_Problem statement_:
Search the entries below for "null". Report each line where it occurs.

(Saved data entries)
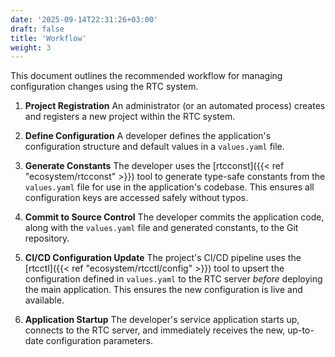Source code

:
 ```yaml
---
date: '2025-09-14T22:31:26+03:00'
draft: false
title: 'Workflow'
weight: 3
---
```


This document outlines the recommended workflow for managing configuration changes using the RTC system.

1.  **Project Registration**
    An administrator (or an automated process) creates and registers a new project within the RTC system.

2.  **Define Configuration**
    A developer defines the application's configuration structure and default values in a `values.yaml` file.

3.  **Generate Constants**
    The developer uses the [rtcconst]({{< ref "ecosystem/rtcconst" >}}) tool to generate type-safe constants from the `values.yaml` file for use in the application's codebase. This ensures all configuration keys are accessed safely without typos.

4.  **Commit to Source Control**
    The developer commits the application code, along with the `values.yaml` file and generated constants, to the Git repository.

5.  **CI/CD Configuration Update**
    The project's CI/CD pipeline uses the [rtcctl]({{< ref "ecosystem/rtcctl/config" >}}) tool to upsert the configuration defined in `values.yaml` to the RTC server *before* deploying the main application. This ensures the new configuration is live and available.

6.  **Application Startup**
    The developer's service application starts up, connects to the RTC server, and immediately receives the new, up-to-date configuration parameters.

* * *

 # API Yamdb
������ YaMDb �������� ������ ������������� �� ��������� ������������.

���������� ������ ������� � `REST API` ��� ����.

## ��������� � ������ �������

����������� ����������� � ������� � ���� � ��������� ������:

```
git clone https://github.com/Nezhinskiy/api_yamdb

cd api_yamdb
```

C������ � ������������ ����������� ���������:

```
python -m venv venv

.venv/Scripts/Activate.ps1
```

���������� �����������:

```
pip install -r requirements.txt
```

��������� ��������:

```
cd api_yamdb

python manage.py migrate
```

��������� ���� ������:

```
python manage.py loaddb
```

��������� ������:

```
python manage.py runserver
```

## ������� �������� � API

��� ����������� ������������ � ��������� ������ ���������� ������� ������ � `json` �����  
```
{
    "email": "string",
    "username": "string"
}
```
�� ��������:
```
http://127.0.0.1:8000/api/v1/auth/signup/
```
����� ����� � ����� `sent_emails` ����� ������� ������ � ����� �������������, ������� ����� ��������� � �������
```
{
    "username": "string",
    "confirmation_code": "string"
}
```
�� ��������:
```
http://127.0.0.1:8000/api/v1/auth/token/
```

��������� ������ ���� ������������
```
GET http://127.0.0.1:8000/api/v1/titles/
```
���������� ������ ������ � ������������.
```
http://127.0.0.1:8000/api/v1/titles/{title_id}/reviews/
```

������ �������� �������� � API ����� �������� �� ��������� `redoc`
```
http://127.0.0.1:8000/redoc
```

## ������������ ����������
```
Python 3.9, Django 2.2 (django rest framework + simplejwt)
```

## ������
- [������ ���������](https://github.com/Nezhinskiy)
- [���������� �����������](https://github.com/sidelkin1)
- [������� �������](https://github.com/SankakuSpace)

--

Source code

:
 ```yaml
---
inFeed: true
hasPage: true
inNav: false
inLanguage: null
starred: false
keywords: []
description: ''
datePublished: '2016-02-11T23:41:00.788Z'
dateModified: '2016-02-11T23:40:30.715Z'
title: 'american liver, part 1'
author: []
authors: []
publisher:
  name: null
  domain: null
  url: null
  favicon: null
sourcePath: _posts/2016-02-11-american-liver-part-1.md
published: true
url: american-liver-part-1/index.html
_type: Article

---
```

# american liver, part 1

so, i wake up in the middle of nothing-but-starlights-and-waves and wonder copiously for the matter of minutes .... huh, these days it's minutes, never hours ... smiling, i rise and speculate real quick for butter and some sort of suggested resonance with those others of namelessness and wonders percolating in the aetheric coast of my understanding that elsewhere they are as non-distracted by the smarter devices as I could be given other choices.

_Solution_:
inLanguage: null
  name: null
  domain: null
  url: null
  favicon: null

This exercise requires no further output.